It’s official; the Central Coast is home to the state’s top employer and top employee, with two locals taking major awards at the 2022 NSW Business Awards, announced on November 17.
Director and Founder of LEP Digital, Laura Prael, was named Outstanding Business Leader and Hayley Shute of Forresters Beach won the Outstanding Employee category for her work as Conservation Manager at Aussie Ark, the sister charity of The Australian Reptile Park.
Run by Business NSW, the annual awards recognise the top businesses in NSW metropolitan and regional areas for their excellence over the past year.
Prael said her win came as “a huge shock”.
She started LEP Digital in 2015 and now leads a team of six, including her husband, at the digital content marketing agency.
“I had always worked for large and global organisations in the digital communications sector and I came to a point in my career where I felt the skills I had gathered working in different areas needed to be applied to small and medium sized businesses,” she said.
“I felt there was a gap in the content marketing sector and with my experience, coupled with my studies in copywriting, arts journalism and PR I felt I could fill that gap.

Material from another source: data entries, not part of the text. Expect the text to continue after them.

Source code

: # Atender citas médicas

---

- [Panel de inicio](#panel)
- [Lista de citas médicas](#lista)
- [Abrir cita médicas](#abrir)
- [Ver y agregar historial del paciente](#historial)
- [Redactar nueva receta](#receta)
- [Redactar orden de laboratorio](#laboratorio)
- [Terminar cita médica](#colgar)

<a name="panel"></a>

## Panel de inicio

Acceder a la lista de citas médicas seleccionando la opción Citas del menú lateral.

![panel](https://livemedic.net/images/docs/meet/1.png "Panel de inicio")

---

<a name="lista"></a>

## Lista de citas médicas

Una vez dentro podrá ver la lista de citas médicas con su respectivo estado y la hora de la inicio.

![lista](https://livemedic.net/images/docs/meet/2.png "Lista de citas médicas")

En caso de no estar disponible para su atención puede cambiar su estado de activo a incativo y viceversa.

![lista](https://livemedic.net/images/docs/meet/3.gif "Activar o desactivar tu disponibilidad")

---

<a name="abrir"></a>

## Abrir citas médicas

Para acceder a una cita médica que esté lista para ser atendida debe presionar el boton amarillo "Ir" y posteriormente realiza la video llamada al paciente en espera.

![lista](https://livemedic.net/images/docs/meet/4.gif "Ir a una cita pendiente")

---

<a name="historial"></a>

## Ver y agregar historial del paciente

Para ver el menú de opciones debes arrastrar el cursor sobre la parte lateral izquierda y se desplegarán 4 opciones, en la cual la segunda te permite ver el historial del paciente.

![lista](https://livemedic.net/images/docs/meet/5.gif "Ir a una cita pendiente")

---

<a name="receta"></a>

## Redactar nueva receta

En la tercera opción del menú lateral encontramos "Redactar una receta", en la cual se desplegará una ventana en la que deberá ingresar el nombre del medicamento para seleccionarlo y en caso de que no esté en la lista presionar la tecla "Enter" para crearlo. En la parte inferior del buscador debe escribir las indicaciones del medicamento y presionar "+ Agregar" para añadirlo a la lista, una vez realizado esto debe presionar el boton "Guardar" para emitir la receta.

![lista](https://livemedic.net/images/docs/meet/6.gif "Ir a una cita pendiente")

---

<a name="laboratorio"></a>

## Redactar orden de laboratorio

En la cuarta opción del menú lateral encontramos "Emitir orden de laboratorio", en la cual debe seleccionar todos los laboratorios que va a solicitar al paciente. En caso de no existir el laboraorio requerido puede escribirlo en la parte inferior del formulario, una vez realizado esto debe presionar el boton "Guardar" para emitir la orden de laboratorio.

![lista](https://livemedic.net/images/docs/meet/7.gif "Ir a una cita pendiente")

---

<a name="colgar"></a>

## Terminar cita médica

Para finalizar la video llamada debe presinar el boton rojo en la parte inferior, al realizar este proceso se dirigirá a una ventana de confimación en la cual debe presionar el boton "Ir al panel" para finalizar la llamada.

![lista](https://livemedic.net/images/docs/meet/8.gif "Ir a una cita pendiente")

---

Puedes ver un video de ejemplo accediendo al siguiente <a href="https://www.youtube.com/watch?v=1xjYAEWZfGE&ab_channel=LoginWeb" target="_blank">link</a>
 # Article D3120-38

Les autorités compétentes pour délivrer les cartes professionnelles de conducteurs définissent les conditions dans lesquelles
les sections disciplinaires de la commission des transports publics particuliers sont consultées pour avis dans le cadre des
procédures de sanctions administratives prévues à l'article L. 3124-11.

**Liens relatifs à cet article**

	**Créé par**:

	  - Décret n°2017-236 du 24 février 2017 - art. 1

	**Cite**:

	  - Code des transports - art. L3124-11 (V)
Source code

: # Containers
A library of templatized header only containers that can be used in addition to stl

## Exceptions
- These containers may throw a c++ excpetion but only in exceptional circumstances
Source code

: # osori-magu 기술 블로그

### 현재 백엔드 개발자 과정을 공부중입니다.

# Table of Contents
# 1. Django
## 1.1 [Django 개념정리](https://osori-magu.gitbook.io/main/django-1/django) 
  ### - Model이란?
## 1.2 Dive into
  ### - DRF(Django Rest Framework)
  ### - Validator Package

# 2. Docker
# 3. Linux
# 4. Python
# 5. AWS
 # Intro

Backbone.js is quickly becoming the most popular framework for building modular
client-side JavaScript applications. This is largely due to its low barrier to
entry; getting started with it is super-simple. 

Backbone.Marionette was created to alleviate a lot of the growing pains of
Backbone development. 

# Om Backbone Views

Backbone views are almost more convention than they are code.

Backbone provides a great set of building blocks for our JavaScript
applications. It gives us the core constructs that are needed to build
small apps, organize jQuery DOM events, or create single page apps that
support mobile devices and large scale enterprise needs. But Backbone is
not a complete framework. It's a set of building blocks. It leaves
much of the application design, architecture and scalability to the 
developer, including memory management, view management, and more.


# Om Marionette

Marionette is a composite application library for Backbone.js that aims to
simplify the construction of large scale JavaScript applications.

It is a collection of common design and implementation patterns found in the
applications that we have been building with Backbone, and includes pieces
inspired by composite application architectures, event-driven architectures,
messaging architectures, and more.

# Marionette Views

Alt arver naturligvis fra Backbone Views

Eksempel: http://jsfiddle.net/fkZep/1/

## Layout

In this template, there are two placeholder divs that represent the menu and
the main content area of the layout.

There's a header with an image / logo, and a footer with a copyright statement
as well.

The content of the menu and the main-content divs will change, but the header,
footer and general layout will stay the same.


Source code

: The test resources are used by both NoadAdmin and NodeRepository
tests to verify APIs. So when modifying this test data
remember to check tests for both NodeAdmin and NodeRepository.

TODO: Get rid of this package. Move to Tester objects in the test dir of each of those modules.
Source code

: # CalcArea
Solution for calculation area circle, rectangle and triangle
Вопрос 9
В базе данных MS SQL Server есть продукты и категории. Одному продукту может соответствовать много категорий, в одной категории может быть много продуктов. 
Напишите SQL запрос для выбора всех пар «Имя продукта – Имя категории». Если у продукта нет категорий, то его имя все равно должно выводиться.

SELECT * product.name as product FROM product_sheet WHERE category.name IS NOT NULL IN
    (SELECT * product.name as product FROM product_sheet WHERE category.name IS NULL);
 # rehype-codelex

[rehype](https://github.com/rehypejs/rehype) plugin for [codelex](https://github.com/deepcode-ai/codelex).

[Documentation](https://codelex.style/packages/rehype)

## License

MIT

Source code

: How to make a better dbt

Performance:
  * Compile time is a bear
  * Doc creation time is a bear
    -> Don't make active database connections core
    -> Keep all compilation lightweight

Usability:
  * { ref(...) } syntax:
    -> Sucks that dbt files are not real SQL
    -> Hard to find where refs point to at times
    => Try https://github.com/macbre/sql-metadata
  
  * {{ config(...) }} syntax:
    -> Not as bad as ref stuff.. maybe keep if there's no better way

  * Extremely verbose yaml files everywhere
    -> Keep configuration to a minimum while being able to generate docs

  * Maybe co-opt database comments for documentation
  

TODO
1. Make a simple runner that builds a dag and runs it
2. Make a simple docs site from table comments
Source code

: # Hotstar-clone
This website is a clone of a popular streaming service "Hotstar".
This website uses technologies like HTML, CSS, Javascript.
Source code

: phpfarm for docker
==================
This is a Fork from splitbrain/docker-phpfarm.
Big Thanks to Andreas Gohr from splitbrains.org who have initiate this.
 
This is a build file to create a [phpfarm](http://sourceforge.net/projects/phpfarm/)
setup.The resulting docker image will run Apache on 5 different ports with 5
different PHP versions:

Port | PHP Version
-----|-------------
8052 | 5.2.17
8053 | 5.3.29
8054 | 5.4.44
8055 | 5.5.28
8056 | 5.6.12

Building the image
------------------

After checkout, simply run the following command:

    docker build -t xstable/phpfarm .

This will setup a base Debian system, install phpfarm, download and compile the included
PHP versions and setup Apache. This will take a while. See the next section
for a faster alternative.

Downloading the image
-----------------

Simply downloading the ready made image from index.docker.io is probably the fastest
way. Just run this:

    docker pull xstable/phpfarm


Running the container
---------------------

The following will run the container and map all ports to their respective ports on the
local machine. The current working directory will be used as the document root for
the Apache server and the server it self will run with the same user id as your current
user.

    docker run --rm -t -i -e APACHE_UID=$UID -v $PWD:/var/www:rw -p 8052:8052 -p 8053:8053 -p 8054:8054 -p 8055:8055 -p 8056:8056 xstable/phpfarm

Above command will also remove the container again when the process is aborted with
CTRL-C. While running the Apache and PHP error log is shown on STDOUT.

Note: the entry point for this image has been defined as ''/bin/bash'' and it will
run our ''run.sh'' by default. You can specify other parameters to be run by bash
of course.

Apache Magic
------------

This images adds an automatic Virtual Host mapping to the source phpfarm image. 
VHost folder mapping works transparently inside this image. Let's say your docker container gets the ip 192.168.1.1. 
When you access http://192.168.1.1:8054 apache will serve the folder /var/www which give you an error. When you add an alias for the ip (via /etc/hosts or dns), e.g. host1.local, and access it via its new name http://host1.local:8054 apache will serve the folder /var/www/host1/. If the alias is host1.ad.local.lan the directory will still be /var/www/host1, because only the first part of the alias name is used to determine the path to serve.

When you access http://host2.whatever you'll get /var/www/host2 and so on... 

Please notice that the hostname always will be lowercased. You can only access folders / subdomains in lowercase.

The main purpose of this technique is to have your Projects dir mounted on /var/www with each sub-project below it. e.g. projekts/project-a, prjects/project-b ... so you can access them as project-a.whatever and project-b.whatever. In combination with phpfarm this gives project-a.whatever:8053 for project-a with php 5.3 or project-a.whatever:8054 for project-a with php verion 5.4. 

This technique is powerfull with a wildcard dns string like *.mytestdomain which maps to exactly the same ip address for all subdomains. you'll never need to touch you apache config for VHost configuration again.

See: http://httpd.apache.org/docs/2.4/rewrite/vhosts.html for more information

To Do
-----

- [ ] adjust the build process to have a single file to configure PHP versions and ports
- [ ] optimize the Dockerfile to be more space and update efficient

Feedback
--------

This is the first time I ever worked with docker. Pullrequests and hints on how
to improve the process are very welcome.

“Alongside that I also wanted flexibility.
“Like a lot of people I had family living overseas and needed the flexibility to visit my dad in the US and work remotely.”
Prael said LEP Digital offered a full service in digital content marketing.
“We work with businesses from the start, coming up with a strategy for them and then implementing that strategy,” she said.
“It might mean building a website and creating content, blogs, white papers and fact sheets to promote them; it’s all about social media marketing.
“We also do search marketing and other advertising facets – we cover a broad spectrum and the only thing we don’t do is PR.
“We have also been increasing our content production arm.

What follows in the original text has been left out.